Я благодарю и начинаю перекладывать свои вещи в другую сумку.
Потом за дело принимается Сережа. Он репетирует со мной, что я скажу чиновнику паспортного контроля по-английски о цели моей поездки. Эта часть программы получается у меня не очень удачно, потому что моим знаниям английского более 20 лет, и они очень надежно спрятались в глубинах памяти, и очень неохотно эти глубины покидают. Сергей бьется со мной и так, и этак, но пока я запомню первую часть предложения, то уже забуду вторую.

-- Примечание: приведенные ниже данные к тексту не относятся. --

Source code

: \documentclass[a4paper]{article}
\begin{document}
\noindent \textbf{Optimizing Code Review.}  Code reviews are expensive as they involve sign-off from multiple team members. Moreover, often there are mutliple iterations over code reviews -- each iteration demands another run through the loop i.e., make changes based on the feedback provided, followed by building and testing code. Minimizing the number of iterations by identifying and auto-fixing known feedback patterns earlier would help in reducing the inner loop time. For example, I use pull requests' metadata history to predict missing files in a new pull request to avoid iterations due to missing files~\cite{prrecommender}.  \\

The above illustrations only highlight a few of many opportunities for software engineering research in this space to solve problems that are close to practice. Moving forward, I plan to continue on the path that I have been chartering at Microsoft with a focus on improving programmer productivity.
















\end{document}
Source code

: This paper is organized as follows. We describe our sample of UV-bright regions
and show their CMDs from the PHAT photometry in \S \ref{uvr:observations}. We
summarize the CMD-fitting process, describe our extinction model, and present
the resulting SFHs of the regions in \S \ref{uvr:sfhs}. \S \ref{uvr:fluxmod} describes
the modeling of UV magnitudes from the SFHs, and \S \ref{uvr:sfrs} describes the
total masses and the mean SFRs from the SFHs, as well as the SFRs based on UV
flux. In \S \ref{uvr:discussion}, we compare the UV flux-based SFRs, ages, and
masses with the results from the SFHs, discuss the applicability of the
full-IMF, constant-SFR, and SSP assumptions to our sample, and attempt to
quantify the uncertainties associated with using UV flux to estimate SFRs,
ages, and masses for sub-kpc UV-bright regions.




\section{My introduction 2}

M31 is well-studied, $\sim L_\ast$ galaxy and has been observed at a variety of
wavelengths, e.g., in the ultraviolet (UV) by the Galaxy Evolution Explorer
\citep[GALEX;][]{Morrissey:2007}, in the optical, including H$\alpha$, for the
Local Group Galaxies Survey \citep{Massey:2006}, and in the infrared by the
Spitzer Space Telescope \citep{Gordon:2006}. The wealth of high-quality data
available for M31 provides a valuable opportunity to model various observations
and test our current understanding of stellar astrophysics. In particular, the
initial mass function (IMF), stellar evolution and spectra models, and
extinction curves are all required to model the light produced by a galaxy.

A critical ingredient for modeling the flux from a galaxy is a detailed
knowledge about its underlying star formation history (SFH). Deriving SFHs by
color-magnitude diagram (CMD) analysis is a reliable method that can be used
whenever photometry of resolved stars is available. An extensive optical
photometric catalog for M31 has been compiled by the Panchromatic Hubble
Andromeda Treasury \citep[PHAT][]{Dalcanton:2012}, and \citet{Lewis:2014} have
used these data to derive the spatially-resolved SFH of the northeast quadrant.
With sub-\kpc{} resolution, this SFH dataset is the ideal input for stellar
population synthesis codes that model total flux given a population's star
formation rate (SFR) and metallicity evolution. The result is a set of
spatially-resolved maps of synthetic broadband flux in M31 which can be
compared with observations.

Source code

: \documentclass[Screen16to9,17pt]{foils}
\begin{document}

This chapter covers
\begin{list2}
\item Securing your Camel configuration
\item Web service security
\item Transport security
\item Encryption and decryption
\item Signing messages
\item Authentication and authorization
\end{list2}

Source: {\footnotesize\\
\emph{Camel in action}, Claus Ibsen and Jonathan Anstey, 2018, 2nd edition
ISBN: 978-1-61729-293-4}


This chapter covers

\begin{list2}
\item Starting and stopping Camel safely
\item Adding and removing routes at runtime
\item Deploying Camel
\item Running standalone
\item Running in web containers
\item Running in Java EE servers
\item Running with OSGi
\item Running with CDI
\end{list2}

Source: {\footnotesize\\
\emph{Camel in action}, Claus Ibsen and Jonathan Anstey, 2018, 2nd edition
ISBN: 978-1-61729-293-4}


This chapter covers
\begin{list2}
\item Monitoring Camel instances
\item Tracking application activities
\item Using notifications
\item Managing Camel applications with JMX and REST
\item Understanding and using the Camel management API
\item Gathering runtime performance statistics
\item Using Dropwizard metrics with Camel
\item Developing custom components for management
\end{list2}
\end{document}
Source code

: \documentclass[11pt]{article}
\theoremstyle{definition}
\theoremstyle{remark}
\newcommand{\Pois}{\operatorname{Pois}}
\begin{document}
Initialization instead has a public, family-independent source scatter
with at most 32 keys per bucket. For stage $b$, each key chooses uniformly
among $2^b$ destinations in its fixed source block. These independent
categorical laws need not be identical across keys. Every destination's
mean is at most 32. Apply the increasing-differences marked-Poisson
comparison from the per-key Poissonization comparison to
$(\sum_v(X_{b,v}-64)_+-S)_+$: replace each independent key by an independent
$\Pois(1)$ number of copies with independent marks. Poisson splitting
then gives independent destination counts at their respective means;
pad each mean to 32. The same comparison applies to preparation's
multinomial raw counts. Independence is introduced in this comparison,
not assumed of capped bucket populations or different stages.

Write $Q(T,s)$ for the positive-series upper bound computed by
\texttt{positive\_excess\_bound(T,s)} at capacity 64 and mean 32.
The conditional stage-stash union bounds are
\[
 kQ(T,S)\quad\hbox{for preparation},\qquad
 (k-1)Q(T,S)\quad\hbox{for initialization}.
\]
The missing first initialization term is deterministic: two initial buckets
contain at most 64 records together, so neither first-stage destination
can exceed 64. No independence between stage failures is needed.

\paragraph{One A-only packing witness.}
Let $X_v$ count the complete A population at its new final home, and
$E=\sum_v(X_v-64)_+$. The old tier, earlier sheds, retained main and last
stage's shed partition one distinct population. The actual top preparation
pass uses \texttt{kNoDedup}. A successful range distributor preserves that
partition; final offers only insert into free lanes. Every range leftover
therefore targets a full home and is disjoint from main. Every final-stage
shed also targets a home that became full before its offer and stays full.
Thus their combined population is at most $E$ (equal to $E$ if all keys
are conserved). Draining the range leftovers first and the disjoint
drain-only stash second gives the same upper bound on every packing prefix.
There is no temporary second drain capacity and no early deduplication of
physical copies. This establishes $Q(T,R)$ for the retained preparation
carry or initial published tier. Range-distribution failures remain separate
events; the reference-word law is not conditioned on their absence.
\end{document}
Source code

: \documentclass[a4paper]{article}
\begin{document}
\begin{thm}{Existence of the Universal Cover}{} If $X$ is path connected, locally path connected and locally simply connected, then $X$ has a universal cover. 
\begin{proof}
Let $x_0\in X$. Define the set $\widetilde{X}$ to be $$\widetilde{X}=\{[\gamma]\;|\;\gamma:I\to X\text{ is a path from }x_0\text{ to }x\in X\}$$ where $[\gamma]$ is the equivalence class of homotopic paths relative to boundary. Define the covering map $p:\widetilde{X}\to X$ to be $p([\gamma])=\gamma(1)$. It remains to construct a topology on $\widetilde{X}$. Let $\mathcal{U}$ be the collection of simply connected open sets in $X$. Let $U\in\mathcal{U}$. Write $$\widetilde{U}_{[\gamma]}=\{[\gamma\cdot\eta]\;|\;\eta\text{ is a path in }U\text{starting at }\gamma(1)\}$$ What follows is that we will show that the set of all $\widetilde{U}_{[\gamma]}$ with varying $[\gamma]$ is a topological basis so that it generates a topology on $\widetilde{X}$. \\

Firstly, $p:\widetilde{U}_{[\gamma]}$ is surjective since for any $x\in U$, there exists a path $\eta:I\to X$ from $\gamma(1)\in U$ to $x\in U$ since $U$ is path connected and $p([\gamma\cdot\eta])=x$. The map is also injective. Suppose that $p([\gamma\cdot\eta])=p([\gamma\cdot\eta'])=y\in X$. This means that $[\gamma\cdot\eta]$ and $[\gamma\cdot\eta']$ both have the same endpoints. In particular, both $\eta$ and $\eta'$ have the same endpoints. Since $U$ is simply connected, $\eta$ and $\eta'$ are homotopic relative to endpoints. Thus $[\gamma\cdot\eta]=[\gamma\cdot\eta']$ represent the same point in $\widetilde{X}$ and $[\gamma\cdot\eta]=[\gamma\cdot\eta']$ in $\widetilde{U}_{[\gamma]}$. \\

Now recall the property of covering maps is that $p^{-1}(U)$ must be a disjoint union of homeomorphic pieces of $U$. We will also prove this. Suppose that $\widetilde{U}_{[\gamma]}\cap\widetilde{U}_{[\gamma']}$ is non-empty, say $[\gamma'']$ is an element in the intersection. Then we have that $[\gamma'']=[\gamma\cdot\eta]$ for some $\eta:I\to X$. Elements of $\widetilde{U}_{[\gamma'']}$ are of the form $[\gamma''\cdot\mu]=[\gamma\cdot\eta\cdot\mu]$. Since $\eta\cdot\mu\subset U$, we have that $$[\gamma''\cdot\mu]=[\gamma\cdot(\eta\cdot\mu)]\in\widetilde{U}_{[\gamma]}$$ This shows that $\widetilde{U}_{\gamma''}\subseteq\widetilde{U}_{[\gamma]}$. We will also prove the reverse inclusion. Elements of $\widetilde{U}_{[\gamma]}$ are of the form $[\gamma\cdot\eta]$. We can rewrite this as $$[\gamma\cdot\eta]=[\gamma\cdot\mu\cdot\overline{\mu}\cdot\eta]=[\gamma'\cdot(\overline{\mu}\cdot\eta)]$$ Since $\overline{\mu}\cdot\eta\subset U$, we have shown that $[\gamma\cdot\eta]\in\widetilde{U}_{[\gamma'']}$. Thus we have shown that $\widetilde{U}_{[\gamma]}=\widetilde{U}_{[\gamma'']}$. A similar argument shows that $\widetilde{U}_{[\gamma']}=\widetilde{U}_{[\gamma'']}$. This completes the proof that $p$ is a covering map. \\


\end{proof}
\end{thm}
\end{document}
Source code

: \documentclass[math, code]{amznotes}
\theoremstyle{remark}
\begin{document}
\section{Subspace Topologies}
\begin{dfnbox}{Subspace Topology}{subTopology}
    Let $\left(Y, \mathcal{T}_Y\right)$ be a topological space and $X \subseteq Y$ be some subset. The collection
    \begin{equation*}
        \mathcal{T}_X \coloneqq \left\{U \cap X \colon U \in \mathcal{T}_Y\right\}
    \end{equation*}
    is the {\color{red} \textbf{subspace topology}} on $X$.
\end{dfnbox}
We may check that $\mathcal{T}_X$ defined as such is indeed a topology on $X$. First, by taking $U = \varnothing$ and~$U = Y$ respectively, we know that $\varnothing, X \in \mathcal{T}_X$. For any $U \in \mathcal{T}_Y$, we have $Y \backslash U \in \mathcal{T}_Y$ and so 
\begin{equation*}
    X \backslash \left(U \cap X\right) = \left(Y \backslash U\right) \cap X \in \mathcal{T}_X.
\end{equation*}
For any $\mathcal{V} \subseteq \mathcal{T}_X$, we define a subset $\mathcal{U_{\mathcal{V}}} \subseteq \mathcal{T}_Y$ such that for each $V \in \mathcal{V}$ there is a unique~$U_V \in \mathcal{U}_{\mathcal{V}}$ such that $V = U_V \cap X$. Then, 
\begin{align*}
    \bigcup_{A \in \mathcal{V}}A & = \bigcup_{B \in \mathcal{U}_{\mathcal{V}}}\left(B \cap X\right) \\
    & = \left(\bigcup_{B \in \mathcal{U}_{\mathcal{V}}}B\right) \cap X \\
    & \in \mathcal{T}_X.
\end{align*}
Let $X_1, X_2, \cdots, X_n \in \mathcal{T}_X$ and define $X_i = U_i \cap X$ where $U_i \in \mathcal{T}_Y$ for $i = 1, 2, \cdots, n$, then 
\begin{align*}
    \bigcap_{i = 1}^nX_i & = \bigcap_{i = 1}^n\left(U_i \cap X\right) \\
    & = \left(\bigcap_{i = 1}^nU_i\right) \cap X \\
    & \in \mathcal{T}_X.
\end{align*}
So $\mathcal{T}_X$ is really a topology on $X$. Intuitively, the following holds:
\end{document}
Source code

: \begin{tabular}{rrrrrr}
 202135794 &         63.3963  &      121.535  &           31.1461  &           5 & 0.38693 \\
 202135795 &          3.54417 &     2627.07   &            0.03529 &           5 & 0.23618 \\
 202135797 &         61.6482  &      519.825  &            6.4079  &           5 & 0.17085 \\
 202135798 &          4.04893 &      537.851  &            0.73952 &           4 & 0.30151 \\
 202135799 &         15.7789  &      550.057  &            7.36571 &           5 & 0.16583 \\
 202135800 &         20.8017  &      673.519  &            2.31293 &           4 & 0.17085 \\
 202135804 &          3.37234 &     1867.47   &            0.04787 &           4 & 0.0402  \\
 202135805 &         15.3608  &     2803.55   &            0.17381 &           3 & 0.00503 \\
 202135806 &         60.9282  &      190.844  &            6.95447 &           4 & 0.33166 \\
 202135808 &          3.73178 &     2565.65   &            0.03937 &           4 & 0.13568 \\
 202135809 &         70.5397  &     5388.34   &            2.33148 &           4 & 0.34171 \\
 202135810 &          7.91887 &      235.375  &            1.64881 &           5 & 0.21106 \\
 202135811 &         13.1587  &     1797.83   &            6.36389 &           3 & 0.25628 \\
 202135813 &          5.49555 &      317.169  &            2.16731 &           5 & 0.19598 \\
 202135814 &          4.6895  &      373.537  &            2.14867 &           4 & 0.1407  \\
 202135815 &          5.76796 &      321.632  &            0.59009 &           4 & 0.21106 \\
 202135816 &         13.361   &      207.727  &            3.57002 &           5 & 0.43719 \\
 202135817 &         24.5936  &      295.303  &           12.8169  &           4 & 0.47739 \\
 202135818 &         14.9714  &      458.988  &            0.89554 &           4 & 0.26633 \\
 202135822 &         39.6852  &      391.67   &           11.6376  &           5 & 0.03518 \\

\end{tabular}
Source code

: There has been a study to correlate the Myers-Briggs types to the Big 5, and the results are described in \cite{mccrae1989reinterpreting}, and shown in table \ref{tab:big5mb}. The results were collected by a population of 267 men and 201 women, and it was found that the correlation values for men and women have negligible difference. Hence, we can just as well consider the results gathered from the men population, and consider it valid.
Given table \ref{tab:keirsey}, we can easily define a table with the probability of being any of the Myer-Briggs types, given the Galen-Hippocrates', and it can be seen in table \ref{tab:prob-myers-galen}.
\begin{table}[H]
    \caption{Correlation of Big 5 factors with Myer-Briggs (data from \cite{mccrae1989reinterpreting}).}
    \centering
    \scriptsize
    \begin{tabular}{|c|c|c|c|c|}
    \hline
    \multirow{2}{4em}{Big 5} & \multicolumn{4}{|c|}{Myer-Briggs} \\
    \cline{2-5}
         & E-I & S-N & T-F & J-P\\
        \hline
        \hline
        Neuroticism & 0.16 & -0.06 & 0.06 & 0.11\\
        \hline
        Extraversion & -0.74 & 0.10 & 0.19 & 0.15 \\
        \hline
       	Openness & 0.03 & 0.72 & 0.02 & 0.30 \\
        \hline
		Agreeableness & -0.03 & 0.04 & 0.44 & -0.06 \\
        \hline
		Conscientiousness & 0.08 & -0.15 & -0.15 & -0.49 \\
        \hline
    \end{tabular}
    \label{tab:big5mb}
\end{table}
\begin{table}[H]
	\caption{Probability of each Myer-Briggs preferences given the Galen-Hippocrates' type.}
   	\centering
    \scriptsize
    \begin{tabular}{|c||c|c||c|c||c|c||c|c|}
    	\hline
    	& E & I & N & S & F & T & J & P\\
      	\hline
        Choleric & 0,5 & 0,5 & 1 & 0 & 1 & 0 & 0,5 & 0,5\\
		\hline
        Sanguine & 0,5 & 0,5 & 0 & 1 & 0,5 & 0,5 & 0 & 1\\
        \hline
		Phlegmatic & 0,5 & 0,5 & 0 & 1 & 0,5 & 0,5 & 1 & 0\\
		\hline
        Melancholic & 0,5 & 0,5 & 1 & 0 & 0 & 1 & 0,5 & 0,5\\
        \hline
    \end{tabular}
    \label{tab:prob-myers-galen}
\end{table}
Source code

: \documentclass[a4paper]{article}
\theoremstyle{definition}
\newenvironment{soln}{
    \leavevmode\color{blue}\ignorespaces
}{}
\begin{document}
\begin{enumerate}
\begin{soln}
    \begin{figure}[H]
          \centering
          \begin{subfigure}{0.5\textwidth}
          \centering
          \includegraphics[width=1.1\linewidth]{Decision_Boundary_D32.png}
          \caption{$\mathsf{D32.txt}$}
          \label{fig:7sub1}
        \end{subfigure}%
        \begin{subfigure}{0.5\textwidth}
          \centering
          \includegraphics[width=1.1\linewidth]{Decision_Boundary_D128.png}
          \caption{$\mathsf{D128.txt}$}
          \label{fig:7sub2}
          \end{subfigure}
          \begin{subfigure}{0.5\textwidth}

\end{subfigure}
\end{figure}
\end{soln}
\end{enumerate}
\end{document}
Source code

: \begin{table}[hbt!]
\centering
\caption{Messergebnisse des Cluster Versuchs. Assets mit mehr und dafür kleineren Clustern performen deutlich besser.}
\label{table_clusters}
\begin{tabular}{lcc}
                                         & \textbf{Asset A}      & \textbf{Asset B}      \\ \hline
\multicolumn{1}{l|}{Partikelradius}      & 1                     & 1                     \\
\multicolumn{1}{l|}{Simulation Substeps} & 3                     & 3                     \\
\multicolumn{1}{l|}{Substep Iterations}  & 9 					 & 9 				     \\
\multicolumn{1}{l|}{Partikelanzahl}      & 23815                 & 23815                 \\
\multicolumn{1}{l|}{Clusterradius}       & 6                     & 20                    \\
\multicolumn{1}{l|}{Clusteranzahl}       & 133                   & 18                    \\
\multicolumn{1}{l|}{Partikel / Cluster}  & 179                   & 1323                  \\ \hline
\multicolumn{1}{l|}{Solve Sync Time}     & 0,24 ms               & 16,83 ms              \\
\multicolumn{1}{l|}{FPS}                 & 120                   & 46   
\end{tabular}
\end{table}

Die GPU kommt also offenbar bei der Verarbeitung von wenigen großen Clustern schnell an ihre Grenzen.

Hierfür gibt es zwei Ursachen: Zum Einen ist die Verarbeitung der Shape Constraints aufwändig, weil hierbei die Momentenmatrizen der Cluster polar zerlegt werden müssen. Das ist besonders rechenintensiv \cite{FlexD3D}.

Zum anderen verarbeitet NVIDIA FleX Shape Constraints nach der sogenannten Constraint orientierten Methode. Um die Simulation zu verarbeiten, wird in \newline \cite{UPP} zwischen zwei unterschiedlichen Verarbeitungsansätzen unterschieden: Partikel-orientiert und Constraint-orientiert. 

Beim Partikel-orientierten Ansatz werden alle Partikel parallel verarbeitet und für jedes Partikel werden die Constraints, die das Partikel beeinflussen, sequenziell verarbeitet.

Самое смешное, что на паспортном контроле со мной разговаривали полностью по-русски и, не глядя на мою сумку, шлепнули в паспорт штамп на 6 месяцев. Ну что ж! Никакие усилия не проходят даром! Лучше перестараться, чем наоборот.
И вот я иду по длинному коридору аэропорта в Торонто.
Даже не верится, что я на канадской земле….Я очень люблю Россию, и никогда не представляла себя в эмиграции, тем более многие, находясь в России, представляют ее совершенно неправильно. К счастью, я не в эмиграции, у меня в кармане лежит обратный билет домой. И в самые тяжелые моменты моей канадской эпопеи я совершенно четко знала, что этот день обязательно настанет.
В аэропорту меня встречал брат и конечно, очень мне обрадовался. Он, в прошлом бизнесмен и имея высшее образование, работал здесь на стройке электриком. Брат долго расспрашивал меня про маму, про Москву, про общих знакомых.
Пока мы ехали из аэропорта, вид из окна машины меня разочаровал. Не было гигантских небоскребов, сияющих огнями, вокруг были только двухэтажные домики, как в каком-нибудь российском провинциальном городке, разве что вместо грядок с помидорами и картошкой были клумбы с цветами, и белье на веревках не сушилось. И, вместе с тем, все было какое-то чужое, незнакомое.
Мне до слез хотелось обратно домой, несмотря на то, что умом я понимала, что прибыла не для удовольствия, а для выполнения важной миссии, которую надо выполнить успешно, во что бы то ни стало.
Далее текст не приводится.